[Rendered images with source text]
Start of Block
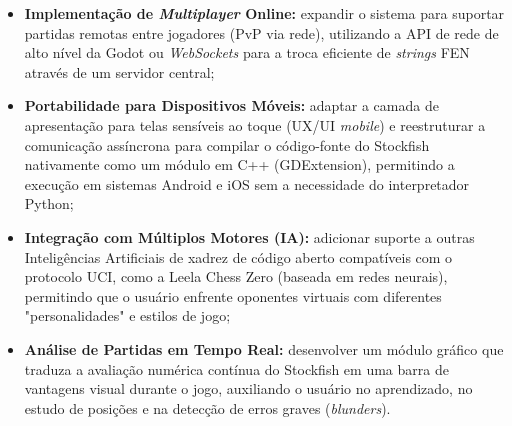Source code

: \begin{itemize}
	\item \textbf{Implementação de \textit{Multiplayer} Online:} expandir o sistema para suportar partidas remotas entre jogadores (PvP via rede), utilizando a API de rede de alto nível da Godot ou \textit{WebSockets} para a troca eficiente de \textit{strings} FEN através de um servidor central;
	\item \textbf{Portabilidade para Dispositivos Móveis:} adaptar a camada de apresentação para telas sensíveis ao toque (UX/UI \textit{mobile}) e reestruturar a comunicação assíncrona para compilar o código-fonte do Stockfish nativamente como um módulo em C++ (GDExtension), permitindo a execução em sistemas Android e iOS sem a necessidade do interpretador Python;
	\item \textbf{Integração com Múltiplos Motores (IA):} adicionar suporte a outras Inteligências Artificiais de xadrez de código aberto compatíveis com o protocolo UCI, como a Leela Chess Zero (baseada em redes neurais), permitindo que o usuário enfrente oponentes virtuais com diferentes "personalidades" e estilos de jogo;
	\item \textbf{Análise de Partidas em Tempo Real:} desenvolver um módulo gráfico que traduza a avaliação numérica contínua do Stockfish em uma barra de vantagens visual durante o jogo, auxiliando o usuário no aprendizado, no estudo de posições e na detecção de erros graves (\textit{blunders}).
\end{itemize}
End of Block
-- PROBLEM --
Would you mind repeating the records above exactly, without the pictures?

-- SOLUTION FOR THIS TASK --
Source code

: \begin{itemize}
	\item \textbf{Implementação de \textit{Multiplayer} Online:} expandir o sistema para suportar partidas remotas entre jogadores (PvP via rede), utilizando a API de rede de alto nível da Godot ou \textit{WebSockets} para a troca eficiente de \textit{strings} FEN através de um servidor central;
	\item \textbf{Portabilidade para Dispositivos Móveis:} adaptar a camada de apresentação para telas sensíveis ao toque (UX/UI \textit{mobile}) e reestruturar a comunicação assíncrona para compilar o código-fonte do Stockfish nativamente como um módulo em C++ (GDExtension), permitindo a execução em sistemas Android e iOS sem a necessidade do interpretador Python;
	\item \textbf{Integração com Múltiplos Motores (IA):} adicionar suporte a outras Inteligências Artificiais de xadrez de código aberto compatíveis com o protocolo UCI, como a Leela Chess Zero (baseada em redes neurais), permitindo que o usuário enfrente oponentes virtuais com diferentes "personalidades" e estilos de jogo;
	\item \textbf{Análise de Partidas em Tempo Real:} desenvolver um módulo gráfico que traduza a avaliação numérica contínua do Stockfish em uma barra de vantagens visual durante o jogo, auxiliando o usuário no aprendizado, no estudo de posições e na detecção de erros graves (\textit{blunders}).
\end{itemize}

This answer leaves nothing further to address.